Showing 5 changed files with 380 additions and 6 deletions.
diff --git a/tfjs-converter/python/tensorflowjs/converters/BUILD.bazel b/tfjs-converter/python/tensorflowjs/converters/BUILD.bazel
@@ -27,6 +27,13 @@ py_library(
     deps = ["//tfjs-converter/python/tensorflowjs:version"],
 )
 
+py_library(
+    name = "tf_module_mapper",
+    srcs = ["tf_module_mapper.py"],
+    srcs_version = "PY3",
+    deps = [],
+)
+
 py_library(
     name = "keras_h5_conversion",
     srcs = ["keras_h5_conversion.py"],
@@ -74,6 +81,7 @@ py_test(
     deps = [
         ":keras_h5_conversion",
         ":keras_tfjs_loader",
+        ":tf_module_mapper",
         "//tfjs-converter/python/tensorflowjs:expect_numpy_installed",
         "//tfjs-converter/python/tensorflowjs:expect_tensorflow_installed",
     ],
@@ -272,6 +280,7 @@ py_binary(
         ":common",
         ":keras_h5_conversion",
         ":keras_tfjs_loader",
+        ":tf_module_mapper",
         ":tf_saved_model_conversion_v2",
         "//tfjs-converter/python/tensorflowjs:expect_h5py_installed",
         "//tfjs-converter/python/tensorflowjs:expect_tensorflow_installed",

diff --git a/tfjs-converter/python/tensorflowjs/converters/common.py b/tfjs-converter/python/tensorflowjs/converters/common.py
@@ -40,6 +40,7 @@
 # Model formats.
 KERAS_SAVED_MODEL = 'keras_saved_model'
 KERAS_MODEL = 'keras'
+KERAS_KERAS_MODEL = 'keras_keras'
 TF_SAVED_MODEL = 'tf_saved_model'
 TF_HUB_MODEL = 'tf_hub'
 TFJS_GRAPH_MODEL = 'tfjs_graph_model'

diff --git a/tfjs-converter/python/tensorflowjs/converters/converter.py b/tfjs-converter/python/tensorflowjs/converters/converter.py
@@ -35,6 +35,7 @@
 from tensorflowjs.converters import keras_h5_conversion as conversion
 from tensorflowjs.converters import keras_tfjs_loader
 from tensorflowjs.converters import tf_saved_model_conversion_v2
+from zipfile import ZipFile, is_zipfile
 
 
 def dispatch_keras_h5_to_tfjs_layers_model_conversion(
@@ -100,6 +101,88 @@ def dispatch_keras_h5_to_tfjs_layers_model_conversion(
 
   return model_json, groups
 
+def dispatch_keras_keras_to_tfjs_layers_model_conversion(
+    v3_path,
+    output_dir=None,
+    quantization_dtype_map=None,
+    split_weights_by_layer=False,
+    weight_shard_size_bytes=1024 * 1024 * 4,
+    metadata=None,
+):
+  """Converts a Keras v3 .keras file to TensorFlow.js format.
+
+  Args:
+    v3_path: path to an .keras file containing keras model data as a `str`.

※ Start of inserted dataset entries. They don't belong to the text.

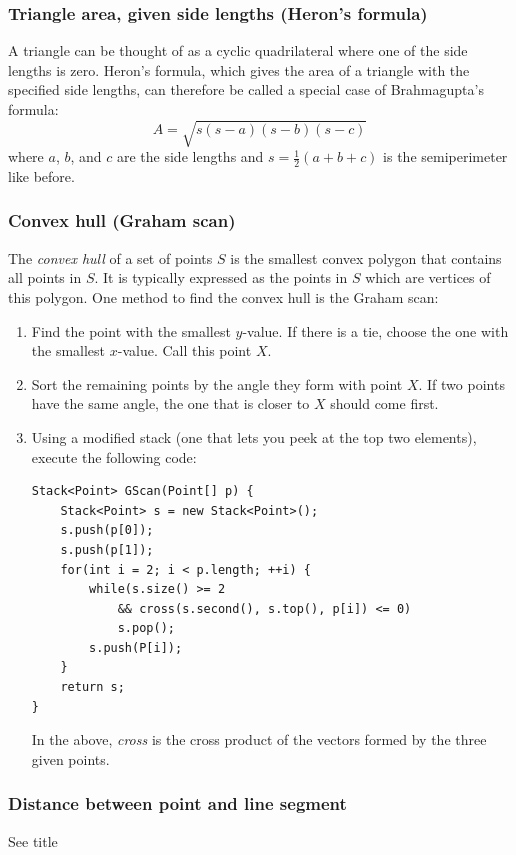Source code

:\documentclass[a4paper,12pt]{article}
\begin{document}
\subsubsection{Triangle area, given side lengths (Heron's formula)}
A triangle can be thought of as a cyclic quadrilateral where one of the side lengths is zero. Heron's formula, which gives the area of a triangle with the specified side lengths, can therefore be called a special case of Brahmagupta's formula:
\[A=\sqrt{s(s-a)(s-b)(s-c)}\]
\noindent where $a$, $b$, and $c$ are the side lengths and $s=\frac{1}{2}\left(a+b+c\right)$ is the semiperimeter like before.

\subsubsection{Convex hull (Graham scan)}
The {\em convex hull} of a set of points $S$ is the smallest convex polygon that contains all points in $S$. It is typically expressed as the points in $S$ which are vertices of this polygon. One method to find the convex hull is the Graham scan:

\begin{enumerate}
\item Find the point with the smallest $y$-value. If there is a tie, choose the one with the smallest $x$-value. Call this point $X$.
\item Sort the remaining points by the angle they form with point $X$. If two points have the same angle, the one that is closer to $X$ should come first.
\item Using a modified stack (one that lets you peek at the top two elements), execute the following code:
\begin{lstlisting}
Stack<Point> GScan(Point[] p) {
	Stack<Point> s = new Stack<Point>();
	s.push(p[0]);
	s.push(p[1]);
	for(int i = 2; i < p.length; ++i) {
		while(s.size() >= 2
			&& cross(s.second(), s.top(), p[i]) <= 0)
			s.pop();
		s.push(P[i]);
	}
	return s;
}
\end{lstlisting}

In the above, {\em cross} is the cross product of the vectors formed by the three given points.

\end{enumerate}

\subsubsection{Distance between point and line segment}
See title
\end{document}
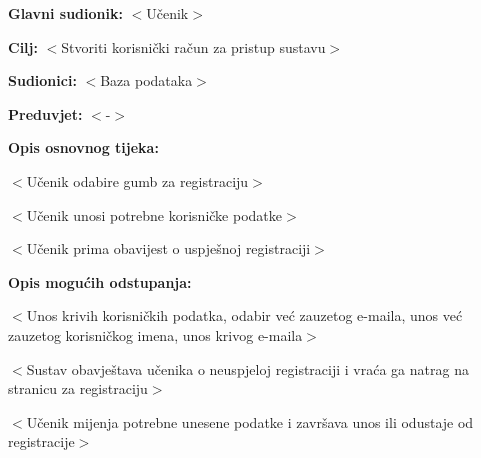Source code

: 					\noindent {}
					\begin{packed_item}
	
						\item \textbf{Glavni sudionik: }$<$Učenik$>$
						\item  \textbf{Cilj:} $<$Stvoriti korisnički račun za pristup sustavu$>$
						\item  \textbf{Sudionici:} $<$Baza podataka$>$
						\item  \textbf{Preduvjet:} $<$-$>$
						\item  \textbf{Opis osnovnog tijeka:}
						
						\item[] \begin{packed_enum}
	
							\item $<$Učenik odabire gumb za registraciju$>$
							\item $<$Učenik unosi potrebne korisničke podatke$>$
							\item $<$Učenik prima obavijest o uspješnoj registraciji$>$
						\end{packed_enum}
						
						\item  \textbf{Opis mogućih odstupanja:}
						
						\item[] \begin{packed_item}
	
							\item[2.a] $<$Unos krivih korisničkih podatka, odabir već zauzetog e-maila, unos već zauzetog korisničkog imena, unos krivog e-maila$>$
							\item[] \begin{packed_enum}
								
								\item $<$Sustav obavještava učenika o neuspjeloj registraciji i vraća ga natrag na stranicu za registraciju$>$
								\item $<$Učenik mijenja potrebne unesene podatke i završava unos ili odustaje od registracije$>$
								
							\end{packed_enum}
							
						\end{packed_item}
					\end{packed_item}

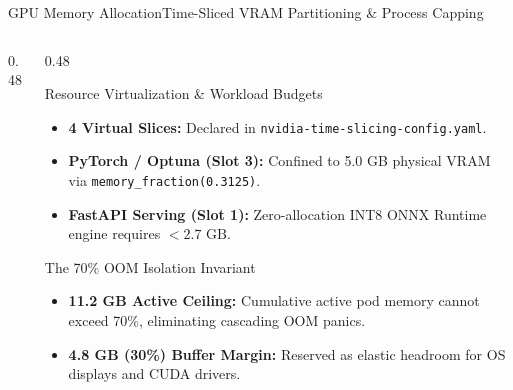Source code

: \begin{frame}{GPU Memory Allocation}{Time-Sliced VRAM Partitioning \& Process Capping}
\begin{columns}[T]
\begin{column}{0.48\textwidth}
{
            }
        \end{column}
        \begin{column}{0.48\textwidth}
            \begin{block}{Resource Virtualization \& Workload Budgets}
                \begin{itemize}\scriptsize
                    \item \textbf{4 Virtual Slices:} Declared in \texttt{nvidia-time-slicing-config.yaml}.
                    \item \textbf{PyTorch / Optuna (Slot 3):} Confined to 5.0 GB physical VRAM via \texttt{memory\_fraction(0.3125)}.
                    \item \textbf{FastAPI Serving (Slot 1):} Zero-allocation INT8 ONNX Runtime engine requires $< 2.7\text{ GB}$.
                \end{itemize}
            \end{block}
            \vspace{0.02cm}
            \begin{block}{The 70\% OOM Isolation Invariant}
                \begin{itemize}\scriptsize
                    \item \textbf{11.2 GB Active Ceiling:} Cumulative active pod memory cannot exceed 70\%, eliminating cascading OOM panics.
                    \item \textbf{4.8 GB (30\%) Buffer Margin:} Reserved as elastic headroom for OS displays and CUDA drivers.
                \end{itemize}
            \end{block}
        \end{column}
    \end{columns}


\end{frame}
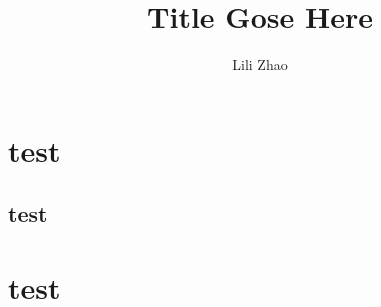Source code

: \documentclass{book}
\title{Title Gose Here}
\author{Lili Zhao}
\begin{document}
\maketitle
\tableofcontents




\chapter{test}

\section{test}

\chapter{test}






















\end{document}
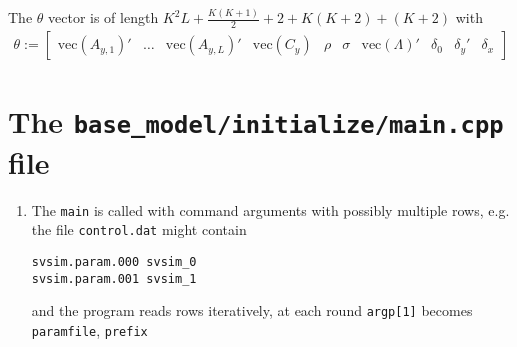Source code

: \documentclass[11pt, letterpaper, notitlepage]{article}
\begin{document}
The $\theta$ vector is of length $K^2L + \frac{K(K+1)}{2} + 2 + K(K+2) + (K+2)$ with 
\begin{align*}
\theta :=\begin{bmatrix}
 \text{vec}\left(A_{y, 1}\right)' & \dots & \text{vec}\left(A_{y, L}\right)' & \text{vec}\left(C_y\right) & \rho & \sigma & \text{vec}\left(\Lambda\right)' &  \delta_0 & \delta_y' & \delta_x
\end{bmatrix}
\end{align*}


\pagebreak

\section*{The \texttt{base\_model/initialize/main.cpp} file }

\begin{enumerate}
\item The \texttt{main} is called with command arguments with possibly multiple rows, e.g. the file \texttt{control.dat} might contain 
\begin{verbatim}
svsim.param.000 svsim_0
svsim.param.001 svsim_1 
\end{verbatim} 
and the program reads rows iteratively, at each round \texttt{argp[1]} becomes \texttt{paramfile}, \texttt{prefix}


\end{enumerate}
\end{document}
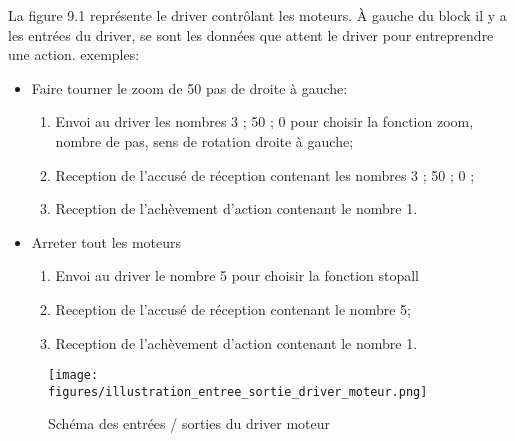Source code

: La figure 9.1 représente le driver contrôlant les moteurs. À gauche du block il y a les entrées du driver, se sont les données que attent le driver pour entreprendre une action.  exemples: 
\begin{itemize}
	\item Faire tourner le zoom de 50 pas de droite à gauche:
	\begin{enumerate}
		\item Envoi au driver les nombres 3 ; 50 ; 0 pour choisir la fonction zoom, nombre de pas, sens de rotation droite à gauche;
		\item Reception de l'accusé de réception contenant les nombres 3 ; 50 ; 0 ;
		\item Reception de l'achèvement d'action contenant le nombre 1.
	\end{enumerate}
	\item Arreter tout les moteurs
	\begin{enumerate}
		\item Envoi au driver le nombre 5 pour choisir la fonction stopall
		\item Reception de l'accusé de réception contenant le nombre 5;
		\item Reception de l'achèvement d'action contenant le nombre 1.
	\end{enumerate}
\end{itemize}

\begin{figure}[H]
    \centering
    \texttt{[image: \\figures/illustration\_entree\_sortie\_driver\_moteur.png]}
    \decoRule
    \caption[
    Schéma des entrées / sorties du driver moteur]{
    Schéma des entrées / sorties du driver moteur}
    \label{fig:Schéma des entrées / sorties du driver moteur}
    \end{figure}

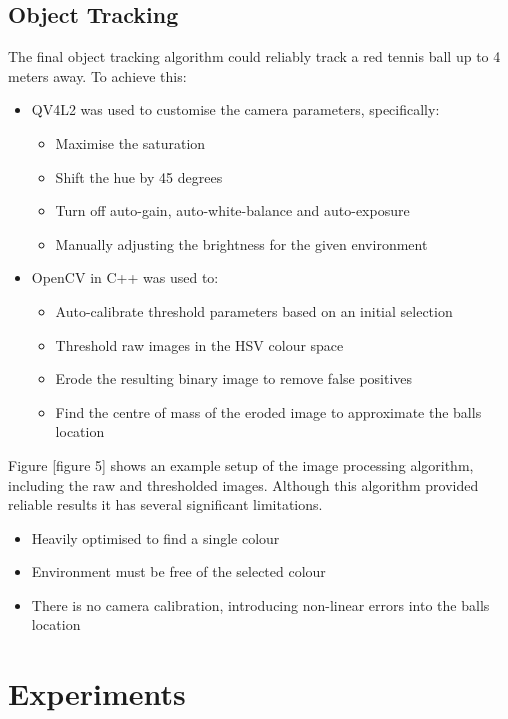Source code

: \documentclass[conference]{IEEEtran}
\begin{document}
\subsection{Object Tracking}
The final object tracking algorithm could reliably track a red tennis ball up to 4 meters away. To achieve this:
\begin{itemize}
\item QV4L2 was used to customise the camera parameters, specifically:
\begin{itemize}
	\item Maximise the saturation
	\item Shift the hue by 45 degrees

	\item Turn off auto-gain, auto-white-balance and auto-exposure

	\item Manually adjusting the brightness for the given environment
\end{itemize}

\item OpenCV in C++ was used to:
\begin{itemize}
	\item Auto-calibrate threshold parameters based on an initial selection 

	\item Threshold raw images in the HSV colour space

	\item Erode the resulting binary image to remove false positives

	\item Find the centre of mass of the eroded image to approximate the balls location
\end{itemize}
\end{itemize}
Figure [figure 5] shows an example setup of the image processing algorithm, including the raw and thresholded images. Although this algorithm provided reliable results it has several significant limitations.
\begin{itemize}
	\item Heavily optimised to find a single colour

	\item Environment must be free of the selected colour

	\item There is no camera calibration, introducing non-linear errors into the balls location
\end{itemize}
\section{Experiments}
\end{document}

+    output_dir: Output directory to which the TensorFlow.js-format model JSON
+      file and weights files will be written. If the directory does not exist,
+      it will be created.
+    quantization_dtype_map: A mapping from dtype (`uint8`, `uint16`, `float16`)
+      to weights. The weight mapping supports wildcard substitution.
+    split_weights_by_layer: Whether to split the weights into separate weight
+      groups (corresponding to separate binary weight files) layer by layer
+      (Default: `False`).
+    weight_shard_size_bytes: Shard size (in bytes) of the weight files.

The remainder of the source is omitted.